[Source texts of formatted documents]

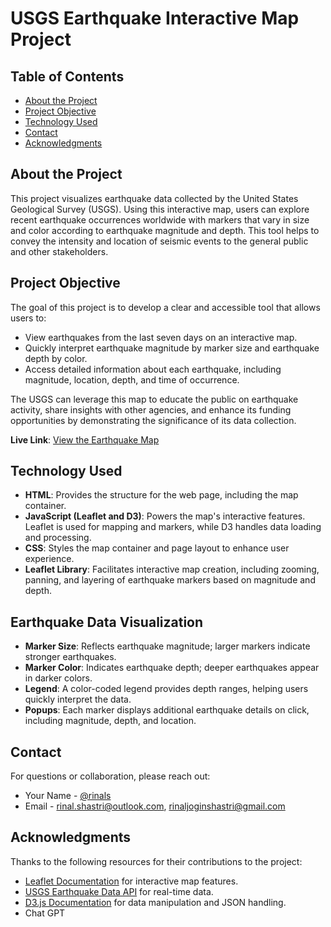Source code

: # USGS Earthquake Interactive Map Project

## Table of Contents

- [About the Project](#about-the-project)
- [Project Objective](#project-objective)
- [Technology Used](#technology-used)
- [Contact](#contact)
- [Acknowledgments](#acknowledgments)

## About the Project

This project visualizes earthquake data collected by the United States Geological Survey (USGS). Using this interactive map, users can explore recent earthquake occurrences worldwide with markers that vary in size and color according to earthquake magnitude and depth. This tool helps to convey the intensity and location of seismic events to the general public and other stakeholders.

## Project Objective

The goal of this project is to develop a clear and accessible tool that allows users to:
- View earthquakes from the last seven days on an interactive map.
- Quickly interpret earthquake magnitude by marker size and earthquake depth by color.
- Access detailed information about each earthquake, including magnitude, location, depth, and time of occurrence.

The USGS can leverage this map to educate the public on earthquake activity, share insights with other agencies, and enhance its funding opportunities by demonstrating the significance of its data collection.

**Live Link**: [View the Earthquake Map](https://yourusername.github.io/leaflet-challenge/)

## Technology Used

- **HTML**: Provides the structure for the web page, including the map container.
- **JavaScript (Leaflet and D3)**: Powers the map's interactive features. Leaflet is used for mapping and markers, while D3 handles data loading and processing.
- **CSS**: Styles the map container and page layout to enhance user experience.
- **Leaflet Library**: Facilitates interactive map creation, including zooming, panning, and layering of earthquake markers based on magnitude and depth.

## Earthquake Data Visualization

- **Marker Size**: Reflects earthquake magnitude; larger markers indicate stronger earthquakes.
- **Marker Color**: Indicates earthquake depth; deeper earthquakes appear in darker colors.
- **Legend**: A color-coded legend provides depth ranges, helping users quickly interpret the data.
- **Popups**: Each marker displays additional earthquake details on click, including magnitude, depth, and location.

## Contact

For questions or collaboration, please reach out:

- Your Name - [@rinals]([https://github.com/rinals])
- Email - rinal.shastri@outlook.com, rinaljoginshastri@gmail.com

## Acknowledgments

Thanks to the following resources for their contributions to the project:
- [Leaflet Documentation](https://leafletjs.com/) for interactive map features.
- [USGS Earthquake Data API](https://earthquake.usgs.gov/) for real-time data.
- [D3.js Documentation](https://d3js.org/) for data manipulation and JSON handling.
- Chat GPT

* Brief *
Print the data exactly, from its first line to the line containing "## Project Objective", both included. Omit the pictures.

* Solution to the problem *
Source code

: # USGS Earthquake Interactive Map Project

## Table of Contents

- [About the Project](#about-the-project)
- [Project Objective](#project-objective)
- [Technology Used](#technology-used)
- [Contact](#contact)
- [Acknowledgments](#acknowledgments)

## About the Project

This project visualizes earthquake data collected by the United States Geological Survey (USGS). Using this interactive map, users can explore recent earthquake occurrences worldwide with markers that vary in size and color according to earthquake magnitude and depth. This tool helps to convey the intensity and location of seismic events to the general public and other stakeholders.

## Project Objective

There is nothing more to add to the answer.